What I Learned About Generosity From the Eight Foot Bride

I still remember the feeling I had watching Amanda Palmer’s mezmorizing TED talk, as she described the gentle, intimate moment of handing a flower to a stranger while dressed as a silent, 8-foot bride, busking in Harvard Square.

If that talk was the distilled essence of her experience of love, crowdfunding, trust and connection, her book, The Art of Asking, feels like an exposed, magically cluttered, painful but beautifully honest version of everything that led up to that 13-minute essence of the story.

While Amanda and I are, in the most obvious ways, very different people, I felt a profound sense of connection in her exploration of generosity. In fairness, Amanda’s life is an extreme sports version of trust, generosity and connection, one that makes me wonder if I’m still wading in the shallow end, but the essence of the exploration is the same.

This essence is conveyed beautifully in a passage Amanda quotes from the Velveteen Rabbit:

“What is REAL?” asked the Rabbit one day, when they were lying side by side near the nursery fender, before Nana came to tidy the room. “Does it mean having things that buzz inside you and a stick-out handle?”

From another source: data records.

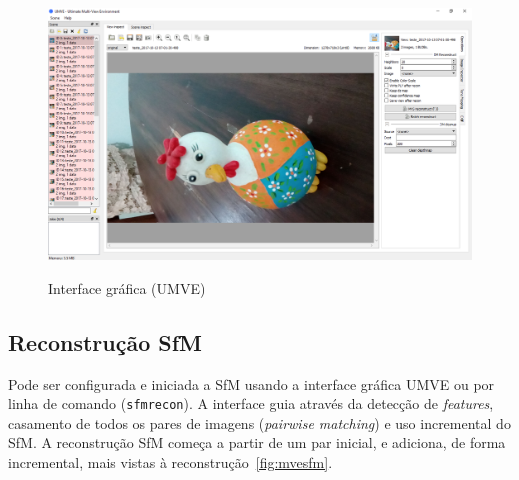 \begin{figure}[!h]
	\centering
	\caption{%
	Interface gráfica (UMVE)%
	}
	\includegraphics[width=\linewidth]{figs/umve1.png}
	\label{fig:umve:gui}
\end{figure}
\subsection{Reconstrução SfM}

Pode ser configurada e iniciada a SfM usando a interface gráfica UMVE ou por linha de
comando (\texttt{sfmrecon}). A interface guia através da detecção de
\emph{features}, casamento de todos os pares de imagens (\emph{pairwise matching}) e uso
incremental do SfM. A reconstrução SfM começa a partir de um
par inicial, e adiciona, de forma incremental, mais vistas à
reconstrução~\ref{fig:mvesfm}.

\newpage

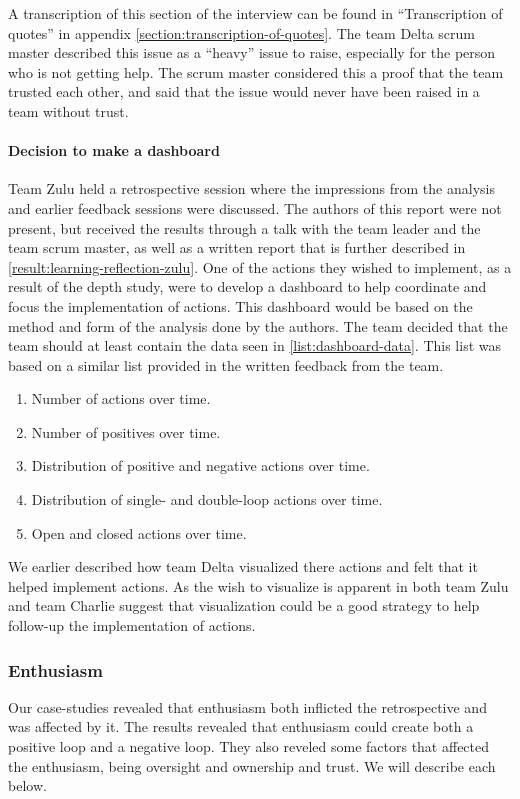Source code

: A transcription of this section of the interview can be found in ``Transcription of quotes'' in appendix \autoref{section:transcription-of-quotes}.
The team Delta scrum master described this issue as a ``heavy'' issue to raise, especially for the person who is not getting help. The scrum master considered this a proof that the team trusted each other, and said that the issue would never have been raised in a team without trust.

\paragraph{Decision to make a dashboard}
\label{dashboard}
Team Zulu held a retrospective session where the impressions from the analysis and earlier feedback sessions were discussed. The authors of this report were not present, but received the results through a talk with the team leader and the team scrum master, as well as a written report that is further described in \autoref{result:learning-reflection-zulu}. One of the actions they wished to implement, as a result of the depth study, were to develop a dashboard to help coordinate and focus the implementation of actions. This dashboard would be based on the method and form of the analysis done by the authors.  The team decided that the team should at least contain the data seen in \autoref{list:dashboard-data}. This list was based on a similar list provided in the written feedback from the team. 

\begin{enumerate}
\label{list:dashboard-data}
\item Number of actions over time.
\item Number of positives over time.
\item Distribution of positive and negative actions over time.
\item Distribution of single- and double-loop actions over time.
\item Open and closed actions over time.
\end{enumerate}

We earlier described how team Delta visualized there actions and felt that it helped implement actions. As the wish to visualize is apparent in both team Zulu and team Charlie suggest that visualization could be a good strategy to help follow-up the implementation of actions. 

\subsubsection{Enthusiasm}
Our case-studies revealed that enthusiasm both inflicted the retrospective and was affected by it. The results revealed that enthusiasm could create both a positive loop and a negative loop. They also reveled some factors that affected the enthusiasm, being oversight and ownership and trust. We will describe each below. 

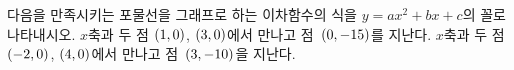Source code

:다음을 만족시키는 포물선을 그래프로 하는 이차함수의 식을 $y=ax^2+bx+c$의 꼴로 나타내시오.
 $x$축과 두 점 $(1{,}\mkern3mu\mathopen{}0)$, $(3{,}\mkern3mu\mathopen{}0)$에서 만나고 점~$(0{,}\mkern3mu\mathopen{}-15)$를 지난다.
 $x$축과 두 점 $(-2{,}\mkern3mu\mathopen{}0)$, $(4{,}\mkern3mu\mathopen{}0)$에서 만나고 점~$(3{,}\mkern3mu\mathopen{}-10)$을 지난다.
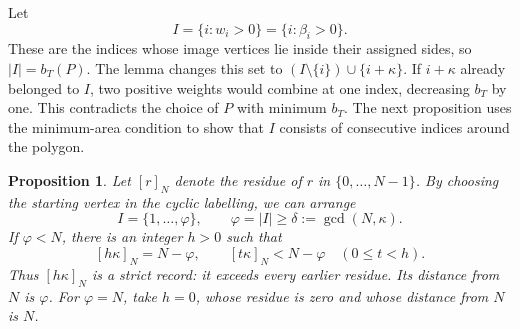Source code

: \documentclass[11pt,a4paper]{article}
\newtheorem{proposition}[theorem]{Proposition}
\theoremstyle{definition}
\theoremstyle{remark}
\numberwithin{equation}{section}
\begin{document}
Let
\[
 I=\{i:w_i>0\}=\{i:\beta_i>0\}.
\]
These are the indices whose image vertices lie inside their assigned sides, so $|I|=b_T(P)$. The lemma changes this set to $(I\setminus\{i\})\cup\{i+\kappa\}$. If $i+\kappa$ already belonged to $I$, two positive weights would combine at one index, decreasing $b_T$ by one. This contradicts the choice of $P$ with minimum $b_T$. The next proposition uses the minimum-area condition to show that $I$ consists of consecutive indices around the polygon.

\begin{proposition}\label{prop:interval}
Let $[r]_N$ denote the residue of $r$ in $\{0,\ldots,N-1\}$. By choosing the starting vertex in the cyclic labelling, we can arrange
\[
 I=\{1,\ldots,\varphi\},\qquad \varphi=|I|\ge\delta:=\gcd(N,\kappa).
\]
If $\varphi<N$, there is an integer $h>0$ such that
\begin{equation}\label{eq:record}
 [h\kappa]_N=N-\varphi,
 \qquad [t\kappa]_N<N-\varphi\quad(0\le t<h).
\end{equation}
Thus $[h\kappa]_N$ is a strict record: it exceeds every earlier residue. Its distance from $N$ is $\varphi$. For $\varphi=N$, take $h=0$, whose residue is zero and whose distance from $N$ is $N$.
\end{proposition}
\end{document}
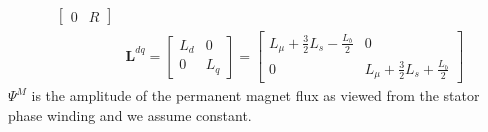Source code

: \documentclass[11pt,a4paper,oneside]{book}
\numberwithin{equation}{section}
\theoremstyle{it}
\theoremstyle{definition}
\begin{document}
\begin{mybox}
\begin{equation*}
\begin{aligned}
\begin{bmatrix}
				0 & R
			\end{bmatrix} \\[6pt]
			& \mathbf{L}^{dq} = 
			\begin{bmatrix} L_d &  0 \\
				0 & L_q
			\end{bmatrix} =
			\begin{bmatrix} L_\mu+\frac{3}{2}L_s-\frac{L_b}{2} &  0 \\
				0 & L_\mu+\frac{3}{2}L_s+\frac{L_b}{2}
			\end{bmatrix}
		\end{aligned} 
	\end{equation*}
	$\Psi^M$ is the amplitude of the permanent magnet flux as viewed from 
	the stator phase winding and we assume constant.
\end{mybox}
\end{document}
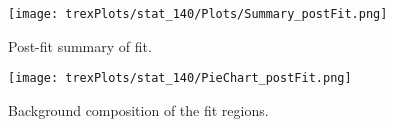 \begin{figure}[h!]
    \center
    \texttt{[image: trexPlots/stat\_140/Plots/Summary\_postFit.png]}
    \caption{Post-fit summary of fit.}
    \label{fig:Summary140}
\end{figure}

\begin{figure}[H]
    \centering                                                                                                               
    \texttt{[image: trexPlots/stat\_140/PieChart\_postFit.png]}
    \caption{Background composition of the fit regions.}
    \label{fig:pieChart140}
\end{figure}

“Real isn’t how you are made,” said the Skin Horse. “It’s a thing that happens to you. When a child loves you for a long, long time, not just to play with, but REALLY loves you, then you become Real.”

“Does it hurt?” asked the Rabbit.

“Sometimes,” said the Skin Horse, for he was always truthful. “When you are Real you don’t mind being hurt.”

“Does it happen all at once, like being wound up,” he asked, “or bit by bit?”

“It doesn’t happen all at once,” said the Skin Horse. “You become. It takes a long time. That’s why it doesn’t often happen to people who break easily, or have sharp edges, or who have to be carefully kept. Generally, by the time you are Real, most of your hair has been loved off, and your eyes drop out and you get loose in the joints and very shabby. But these things don’t matter at all, because once you are Real you can’t be ugly, except to people who don’t understand.”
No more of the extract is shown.